Your answer should be exactly the lines from the one that contains "- **Expiration**: Access" through the final line of the entries below, and nothing else.

Stored data entries:
◆ ◆ ◆ ◆ ◆
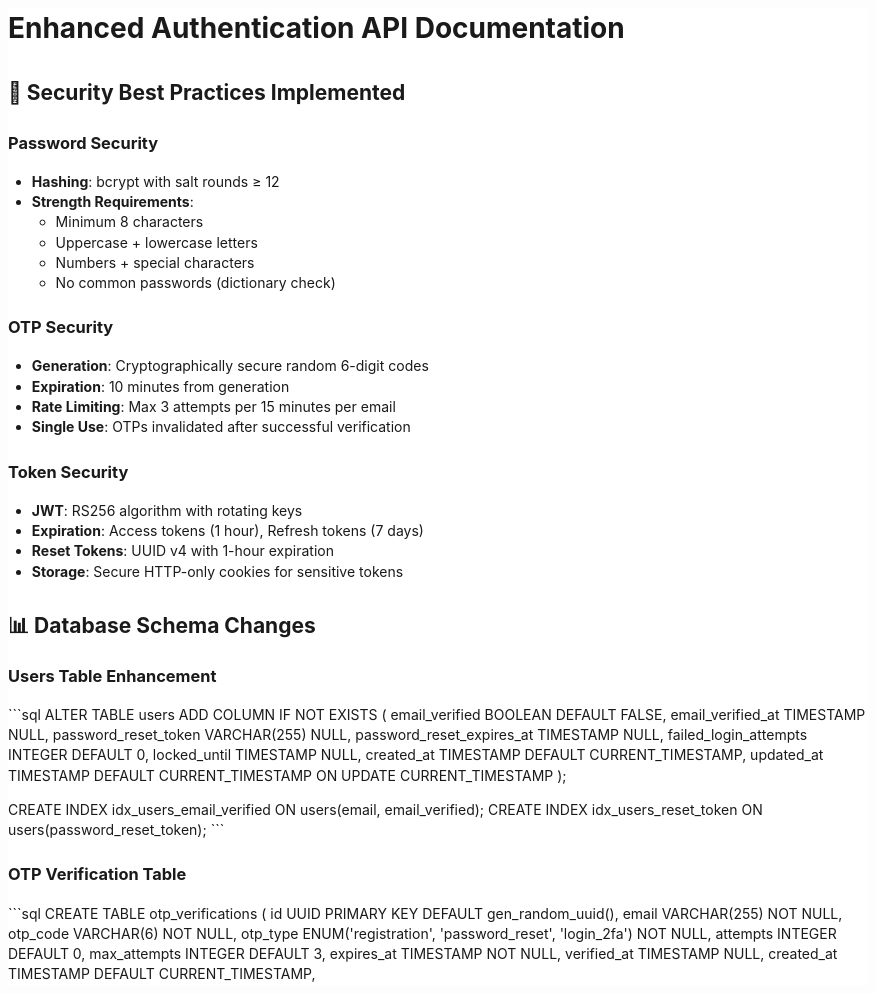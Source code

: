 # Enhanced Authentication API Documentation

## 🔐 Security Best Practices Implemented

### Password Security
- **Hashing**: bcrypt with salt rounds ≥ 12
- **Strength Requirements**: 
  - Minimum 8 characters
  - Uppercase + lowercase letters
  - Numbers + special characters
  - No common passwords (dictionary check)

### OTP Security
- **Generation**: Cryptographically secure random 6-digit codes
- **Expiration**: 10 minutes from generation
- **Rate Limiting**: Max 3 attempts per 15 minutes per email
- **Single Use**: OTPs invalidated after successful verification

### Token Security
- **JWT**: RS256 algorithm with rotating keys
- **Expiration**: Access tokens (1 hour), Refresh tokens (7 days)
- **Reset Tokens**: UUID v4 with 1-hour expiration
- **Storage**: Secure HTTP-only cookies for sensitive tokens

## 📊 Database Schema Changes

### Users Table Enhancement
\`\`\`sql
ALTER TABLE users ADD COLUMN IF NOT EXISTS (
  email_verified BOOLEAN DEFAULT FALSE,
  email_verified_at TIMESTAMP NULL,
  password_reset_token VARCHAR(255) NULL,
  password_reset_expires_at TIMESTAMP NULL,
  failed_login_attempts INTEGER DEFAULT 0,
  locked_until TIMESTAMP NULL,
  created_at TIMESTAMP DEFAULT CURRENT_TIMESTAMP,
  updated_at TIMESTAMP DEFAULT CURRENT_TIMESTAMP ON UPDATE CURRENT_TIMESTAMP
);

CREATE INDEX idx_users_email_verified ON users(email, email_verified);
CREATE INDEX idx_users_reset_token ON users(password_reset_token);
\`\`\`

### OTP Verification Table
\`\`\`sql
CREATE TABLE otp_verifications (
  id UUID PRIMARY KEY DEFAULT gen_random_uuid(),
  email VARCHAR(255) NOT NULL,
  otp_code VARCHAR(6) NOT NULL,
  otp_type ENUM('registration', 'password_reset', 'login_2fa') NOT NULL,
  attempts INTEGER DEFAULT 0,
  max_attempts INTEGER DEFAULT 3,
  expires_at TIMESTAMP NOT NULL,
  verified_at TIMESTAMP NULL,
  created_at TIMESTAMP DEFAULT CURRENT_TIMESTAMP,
◆ ◆ ◆ ◆ ◆
# RESPONSE AREA
- **Expiration**: Access tokens (1 hour), Refresh tokens (7 days)
- **Reset Tokens**: UUID v4 with 1-hour expiration
- **Storage**: Secure HTTP-only cookies for sensitive tokens

## 📊 Database Schema Changes

### Users Table Enhancement
\`\`\`sql
ALTER TABLE users ADD COLUMN IF NOT EXISTS (
  email_verified BOOLEAN DEFAULT FALSE,
  email_verified_at TIMESTAMP NULL,
  password_reset_token VARCHAR(255) NULL,
  password_reset_expires_at TIMESTAMP NULL,
  failed_login_attempts INTEGER DEFAULT 0,
  locked_until TIMESTAMP NULL,
  created_at TIMESTAMP DEFAULT CURRENT_TIMESTAMP,
  updated_at TIMESTAMP DEFAULT CURRENT_TIMESTAMP ON UPDATE CURRENT_TIMESTAMP
);

CREATE INDEX idx_users_email_verified ON users(email, email_verified);
CREATE INDEX idx_users_reset_token ON users(password_reset_token);
\`\`\`

### OTP Verification Table
\`\`\`sql
CREATE TABLE otp_verifications (
  id UUID PRIMARY KEY DEFAULT gen_random_uuid(),
  email VARCHAR(255) NOT NULL,
  otp_code VARCHAR(6) NOT NULL,
  otp_type ENUM('registration', 'password_reset', 'login_2fa') NOT NULL,
  attempts INTEGER DEFAULT 0,
  max_attempts INTEGER DEFAULT 3,
  expires_at TIMESTAMP NOT NULL,
  verified_at TIMESTAMP NULL,
  created_at TIMESTAMP DEFAULT CURRENT_TIMESTAMP,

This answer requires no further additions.